Data for the task:
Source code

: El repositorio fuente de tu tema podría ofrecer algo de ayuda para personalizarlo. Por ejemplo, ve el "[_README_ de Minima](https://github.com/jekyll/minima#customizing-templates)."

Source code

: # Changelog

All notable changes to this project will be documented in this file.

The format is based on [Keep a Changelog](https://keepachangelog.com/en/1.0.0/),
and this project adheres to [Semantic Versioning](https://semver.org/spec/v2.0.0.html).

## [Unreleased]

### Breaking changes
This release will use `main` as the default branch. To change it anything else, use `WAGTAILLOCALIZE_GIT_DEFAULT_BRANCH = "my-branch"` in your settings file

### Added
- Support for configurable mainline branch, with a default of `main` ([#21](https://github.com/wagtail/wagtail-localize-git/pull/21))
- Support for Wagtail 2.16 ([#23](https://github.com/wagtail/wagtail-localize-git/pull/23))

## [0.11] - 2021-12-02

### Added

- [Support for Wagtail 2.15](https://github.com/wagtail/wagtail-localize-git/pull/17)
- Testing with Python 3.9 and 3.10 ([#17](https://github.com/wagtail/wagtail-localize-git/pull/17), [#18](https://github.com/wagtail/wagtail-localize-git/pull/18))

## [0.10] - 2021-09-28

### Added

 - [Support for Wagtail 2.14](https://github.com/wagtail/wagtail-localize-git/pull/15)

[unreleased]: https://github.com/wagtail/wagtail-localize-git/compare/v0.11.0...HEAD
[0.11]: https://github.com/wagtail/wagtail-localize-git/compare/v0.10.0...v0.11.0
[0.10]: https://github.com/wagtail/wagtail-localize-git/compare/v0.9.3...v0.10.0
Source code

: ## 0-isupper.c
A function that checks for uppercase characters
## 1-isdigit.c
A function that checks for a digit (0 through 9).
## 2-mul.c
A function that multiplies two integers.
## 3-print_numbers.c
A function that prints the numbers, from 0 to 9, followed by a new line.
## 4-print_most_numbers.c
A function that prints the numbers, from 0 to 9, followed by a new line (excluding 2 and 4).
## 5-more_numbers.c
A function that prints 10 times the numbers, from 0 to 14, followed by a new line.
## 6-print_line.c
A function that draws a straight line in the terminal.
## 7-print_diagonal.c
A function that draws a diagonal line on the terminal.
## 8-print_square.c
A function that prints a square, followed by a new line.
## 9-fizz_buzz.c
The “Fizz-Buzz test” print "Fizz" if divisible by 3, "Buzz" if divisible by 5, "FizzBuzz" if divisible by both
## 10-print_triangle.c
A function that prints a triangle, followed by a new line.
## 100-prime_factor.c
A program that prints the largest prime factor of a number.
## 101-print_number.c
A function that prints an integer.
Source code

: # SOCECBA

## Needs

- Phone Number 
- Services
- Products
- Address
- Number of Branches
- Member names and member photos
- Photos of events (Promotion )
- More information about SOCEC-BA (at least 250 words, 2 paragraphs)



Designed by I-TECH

What is needed:
Could you reproduce all of the entries above exactly?

Task answer:
Source code

: El repositorio fuente de tu tema podría ofrecer algo de ayuda para personalizarlo. Por ejemplo, ve el "[_README_ de Minima](https://github.com/jekyll/minima#customizing-templates)."

Source code

: # Changelog

All notable changes to this project will be documented in this file.

The format is based on [Keep a Changelog](https://keepachangelog.com/en/1.0.0/),
and this project adheres to [Semantic Versioning](https://semver.org/spec/v2.0.0.html).

## [Unreleased]

### Breaking changes
This release will use `main` as the default branch. To change it anything else, use `WAGTAILLOCALIZE_GIT_DEFAULT_BRANCH = "my-branch"` in your settings file

### Added
- Support for configurable mainline branch, with a default of `main` ([#21](https://github.com/wagtail/wagtail-localize-git/pull/21))
- Support for Wagtail 2.16 ([#23](https://github.com/wagtail/wagtail-localize-git/pull/23))

## [0.11] - 2021-12-02

### Added

- [Support for Wagtail 2.15](https://github.com/wagtail/wagtail-localize-git/pull/17)
- Testing with Python 3.9 and 3.10 ([#17](https://github.com/wagtail/wagtail-localize-git/pull/17), [#18](https://github.com/wagtail/wagtail-localize-git/pull/18))

## [0.10] - 2021-09-28

### Added

 - [Support for Wagtail 2.14](https://github.com/wagtail/wagtail-localize-git/pull/15)

[unreleased]: https://github.com/wagtail/wagtail-localize-git/compare/v0.11.0...HEAD
[0.11]: https://github.com/wagtail/wagtail-localize-git/compare/v0.10.0...v0.11.0
[0.10]: https://github.com/wagtail/wagtail-localize-git/compare/v0.9.3...v0.10.0
Source code

: ## 0-isupper.c
A function that checks for uppercase characters
## 1-isdigit.c
A function that checks for a digit (0 through 9).
## 2-mul.c
A function that multiplies two integers.
## 3-print_numbers.c
A function that prints the numbers, from 0 to 9, followed by a new line.
## 4-print_most_numbers.c
A function that prints the numbers, from 0 to 9, followed by a new line (excluding 2 and 4).
## 5-more_numbers.c
A function that prints 10 times the numbers, from 0 to 14, followed by a new line.
## 6-print_line.c
A function that draws a straight line in the terminal.
## 7-print_diagonal.c
A function that draws a diagonal line on the terminal.
## 8-print_square.c
A function that prints a square, followed by a new line.
## 9-fizz_buzz.c
The “Fizz-Buzz test” print "Fizz" if divisible by 3, "Buzz" if divisible by 5, "FizzBuzz" if divisible by both
## 10-print_triangle.c
A function that prints a triangle, followed by a new line.
## 100-prime_factor.c
A program that prints the largest prime factor of a number.
## 101-print_number.c
A function that prints an integer.
Source code

: # SOCECBA

## Needs

- Phone Number 
- Services
- Products
- Address
- Number of Branches
- Member names and member photos
- Photos of events (Promotion )
- More information about SOCEC-BA (at least 250 words, 2 paragraphs)



Designed by I-TECH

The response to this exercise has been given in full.